No Matter What Kind of Sailing

June 4, 2002

This regatta was going to be intense; only two boats from the Middle Atlantic District would qualify for the Intercollegiate Singlehanded Championship. The elimination series was held on my home waters off the SUNY Maritime College in a nifty new boat–the Laser. Although I’d sailed it only once, at 6’2″ and 178 pounds I was the right size for the boat. Yet after two races I was in 12th place out of 16.¶ Back at the dock my coach, Graham Hall, said calmly, “You look like you’re trying too hard and only thinking about qualifying.” Then he said, “You’re out of the series right now, so just go back out there and try to make one improvement at a time.”

“But what about my boatspeed?” I asked.

“Oh, don’t worry about that,” he said. “Just go have fun!”
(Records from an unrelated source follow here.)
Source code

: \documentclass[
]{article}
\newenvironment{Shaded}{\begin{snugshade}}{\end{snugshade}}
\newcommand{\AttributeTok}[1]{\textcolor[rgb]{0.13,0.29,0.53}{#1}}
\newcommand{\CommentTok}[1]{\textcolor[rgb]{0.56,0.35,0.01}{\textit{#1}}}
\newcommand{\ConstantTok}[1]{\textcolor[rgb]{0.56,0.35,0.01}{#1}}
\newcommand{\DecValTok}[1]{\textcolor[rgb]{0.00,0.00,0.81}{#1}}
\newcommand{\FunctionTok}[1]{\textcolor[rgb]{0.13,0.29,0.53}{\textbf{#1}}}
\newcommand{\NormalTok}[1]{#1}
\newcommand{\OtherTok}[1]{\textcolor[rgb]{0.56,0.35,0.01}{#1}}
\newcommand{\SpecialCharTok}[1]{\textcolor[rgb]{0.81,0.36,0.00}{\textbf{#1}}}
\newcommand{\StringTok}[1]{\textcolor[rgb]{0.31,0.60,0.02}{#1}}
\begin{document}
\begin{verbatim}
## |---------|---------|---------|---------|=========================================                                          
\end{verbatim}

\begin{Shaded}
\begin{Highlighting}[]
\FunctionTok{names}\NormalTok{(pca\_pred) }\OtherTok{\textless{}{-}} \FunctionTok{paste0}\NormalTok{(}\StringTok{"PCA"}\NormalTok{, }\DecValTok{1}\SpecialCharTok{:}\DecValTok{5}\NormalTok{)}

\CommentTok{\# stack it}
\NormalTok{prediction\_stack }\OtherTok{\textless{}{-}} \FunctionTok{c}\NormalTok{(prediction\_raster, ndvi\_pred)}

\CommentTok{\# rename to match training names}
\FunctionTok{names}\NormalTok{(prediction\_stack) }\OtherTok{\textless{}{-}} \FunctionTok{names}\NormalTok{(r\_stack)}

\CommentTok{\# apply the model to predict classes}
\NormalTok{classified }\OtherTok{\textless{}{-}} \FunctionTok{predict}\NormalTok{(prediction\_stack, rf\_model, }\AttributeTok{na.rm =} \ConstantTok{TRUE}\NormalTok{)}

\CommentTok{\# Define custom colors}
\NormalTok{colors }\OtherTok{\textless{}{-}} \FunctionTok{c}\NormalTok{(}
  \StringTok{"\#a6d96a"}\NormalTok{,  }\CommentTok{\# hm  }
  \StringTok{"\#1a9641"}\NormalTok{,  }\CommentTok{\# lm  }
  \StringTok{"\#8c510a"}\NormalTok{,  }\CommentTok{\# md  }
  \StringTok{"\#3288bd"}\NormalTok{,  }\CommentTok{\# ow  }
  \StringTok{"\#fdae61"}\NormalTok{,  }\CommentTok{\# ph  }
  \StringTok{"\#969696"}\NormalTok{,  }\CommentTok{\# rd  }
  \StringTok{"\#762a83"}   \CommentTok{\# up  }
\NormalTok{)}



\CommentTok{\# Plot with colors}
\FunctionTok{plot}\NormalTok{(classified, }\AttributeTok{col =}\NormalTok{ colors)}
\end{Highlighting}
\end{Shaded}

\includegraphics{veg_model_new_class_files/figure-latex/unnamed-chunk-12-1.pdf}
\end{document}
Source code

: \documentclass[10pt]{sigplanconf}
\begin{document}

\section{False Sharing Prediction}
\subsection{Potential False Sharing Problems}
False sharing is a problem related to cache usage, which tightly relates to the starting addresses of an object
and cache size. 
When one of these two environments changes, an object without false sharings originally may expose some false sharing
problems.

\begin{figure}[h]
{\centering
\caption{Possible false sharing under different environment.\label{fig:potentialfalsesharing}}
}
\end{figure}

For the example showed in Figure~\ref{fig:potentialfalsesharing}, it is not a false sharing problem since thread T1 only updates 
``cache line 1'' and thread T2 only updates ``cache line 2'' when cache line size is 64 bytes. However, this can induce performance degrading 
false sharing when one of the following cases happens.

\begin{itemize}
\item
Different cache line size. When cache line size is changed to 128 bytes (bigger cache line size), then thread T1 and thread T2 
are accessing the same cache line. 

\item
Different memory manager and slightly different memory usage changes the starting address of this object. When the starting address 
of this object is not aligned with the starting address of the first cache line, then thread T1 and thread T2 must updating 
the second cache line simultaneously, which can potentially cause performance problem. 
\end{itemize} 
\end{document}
The idea of “having fun” didn’t quite hit me at the time, but somehow Hall’s words loosened me up. I regained my confidence, and my sailing career changed dramatically. I went out, had fun, and won the next race. In fact, I won the next 10 races.

At the Intercollegiate National Championship two months later, I had trouble in the first two races. This time we were racing Lasers on San Diego’s Mission Bay. Observing my problem, Coach Hall suggested a tactical adjustment, “Don’t be the first to tack after every start. Wait until you have a clear lane. Use a boat to leeward and ahead to push away traffic. Think of a football running back using a blocker to gain more yardage.”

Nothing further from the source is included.